Elinor G. K. Melville. A Plague of Sheep: Environmental Consequences of the Conquest of Mexico. Cambridge and New York: Cambridge University Press, 1994. xiii + 203 pp. $54.95 (cloth), ISBN 978-0-521-42061-7.
Reviewed by Abel A. Alves (Ball State University)
Published on H-LatAm (May, 1995)
Just as Hegel thought of "brute" nature as a timeless slate upon which humans write their history, so too many contemporary historians still ignore the impact of the natural environment upon human history. In A Plague of Sheep, Elinor G. K. Melville focuses on human environmental ignorance where the sixteenth-century Mexican Valle del Mezquital is concerned.
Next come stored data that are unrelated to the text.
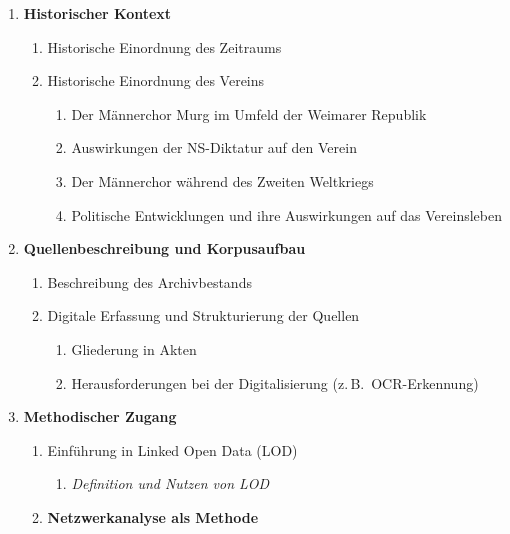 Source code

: \documentclass[12pt, a4paper, ngerman, bidi=default]{article}
\begin{document}
\begin{spacing}{1.5}
\begin{enumerate}
    \item \textbf{Historischer Kontext}
        \begin{enumerate}
        \item \small{ Historische Einordnung des Zeitraums}
        \item \small{ Historische Einordnung des Vereins}
            \begin{enumerate}
            \item \small Der Männerchor Murg im Umfeld der Weimarer Republik
            \item \small Auswirkungen der NS-Diktatur auf den Verein 
            \item \small Der Männerchor während des Zweiten Weltkriegs
            \item \small Politische Entwicklungen und ihre Auswirkungen auf das Vereinsleben
    \end{enumerate}
\end{enumerate}
    
    \item \textbf{Quellenbeschreibung und Korpusaufbau}
    \begin{enumerate}
        \item \small Beschreibung des Archivbestands
        \item \small Digitale Erfassung und Strukturierung der Quellen
        \begin{enumerate}
            \item \small Gliederung in Akten
            \item \small Herausforderungen bei der Digitalisierung (z.\,B.\ OCR-Erkennung)
        \end{enumerate}
    \end{enumerate}
    
    \item \textbf{Methodischer Zugang}
    \begin{enumerate}
        \item \small Einführung in Linked Open Data (LOD)
        \begin{enumerate}
            \item \small \textit{Definition und Nutzen von LOD}
        \end{enumerate}
        \item \textbf{Netzwerkanalyse als Methode}
    \end{enumerate}
    

\end{enumerate}
\end{spacing}
\end{document}
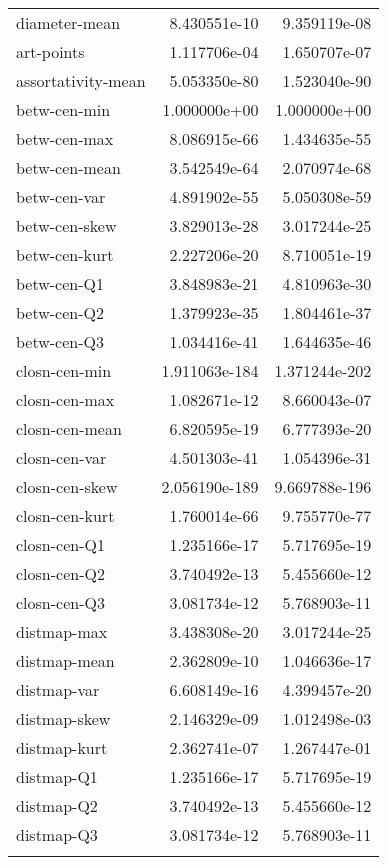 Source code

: \begin{longtable}{lrr}
	diameter-mean                 &   8.430551e-10 &   9.359119e-08 \\
	art-points                    &   1.117706e-04 &   1.650707e-07 \\
	assortativity-mean            &   5.053350e-80 &   1.523040e-90 \\
	betw-cen-min                  &   1.000000e+00 &   1.000000e+00 \\
	betw-cen-max                  &   8.086915e-66 &   1.434635e-55 \\
	betw-cen-mean                 &   3.542549e-64 &   2.070974e-68 \\
	betw-cen-var                  &   4.891902e-55 &   5.050308e-59 \\
	betw-cen-skew                 &   3.829013e-28 &   3.017244e-25 \\
	betw-cen-kurt                 &   2.227206e-20 &   8.710051e-19 \\
	betw-cen-Q1                   &   3.848983e-21 &   4.810963e-30 \\
	betw-cen-Q2                   &   1.379923e-35 &   1.804461e-37 \\
	betw-cen-Q3                   &   1.034416e-41 &   1.644635e-46 \\
	closn-cen-min                 &  1.911063e-184 &  1.371244e-202 \\
	closn-cen-max                 &   1.082671e-12 &   8.660043e-07 \\
	closn-cen-mean                &   6.820595e-19 &   6.777393e-20 \\
	closn-cen-var                 &   4.501303e-41 &   1.054396e-31 \\
	closn-cen-skew                &  2.056190e-189 &  9.669788e-196 \\
	closn-cen-kurt                &   1.760014e-66 &   9.755770e-77 \\
	closn-cen-Q1                  &   1.235166e-17 &   5.717695e-19 \\
	closn-cen-Q2                  &   3.740492e-13 &   5.455660e-12 \\
	closn-cen-Q3                  &   3.081734e-12 &   5.768903e-11 \\
	distmap-max                   &   3.438308e-20 &   3.017244e-25 \\
	distmap-mean                  &   2.362809e-10 &   1.046636e-17 \\
	distmap-var                   &   6.608149e-16 &   4.399457e-20 \\
	distmap-skew                  &   2.146329e-09 &   1.012498e-03 \\
	distmap-kurt                  &   2.362741e-07 &   1.267447e-01 \\
	distmap-Q1                    &   1.235166e-17 &   5.717695e-19 \\
	distmap-Q2                    &   3.740492e-13 &   5.455660e-12 \\
	distmap-Q3                    &   3.081734e-12 &   5.768903e-11 \\
	\label{tab:results-pvalues}
\end{longtable}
Above all else, the reader is struck by the extent to which Spaniards ignored the obvious changes recorded in their own relaciones between 1548 and 1581. In the 1540's, Spanish observers recorded that this valley, which is to the north of Mexico City and includes Tula, was fit to grow wheat, with stands of oak and pine forest. Yet, by 1581, the relaciones record an arid region, home of mesquite, prickly pear cacti, and the maguey. In the interim, the overstocking and overgrazing of sheep, complemented by other factors such as deforestation to acquire mining beams and charcoal, had transformed irrigated Otomi' farmland into land fit only for wide-range grazing. Melville is quick to point out that for too long the Otomi' have been associated with the prejudicial remarks of the Mexica, and with the semi-desert landscape of the post-conquest Mezquital: "In the process the Otomi' were displaced, alienated, and marginalized, their history and that of the region mystified. The Otomi' are identified with the alien conquest landscape, not with the fertile, productive landscape of contact. Their skills as cultivators were forgotten, their reputation as eaters of beetles, bugs, and the fruit of the nopal cactus confirmed." (p. 115) Melville's book does a great service by stressing this point alone.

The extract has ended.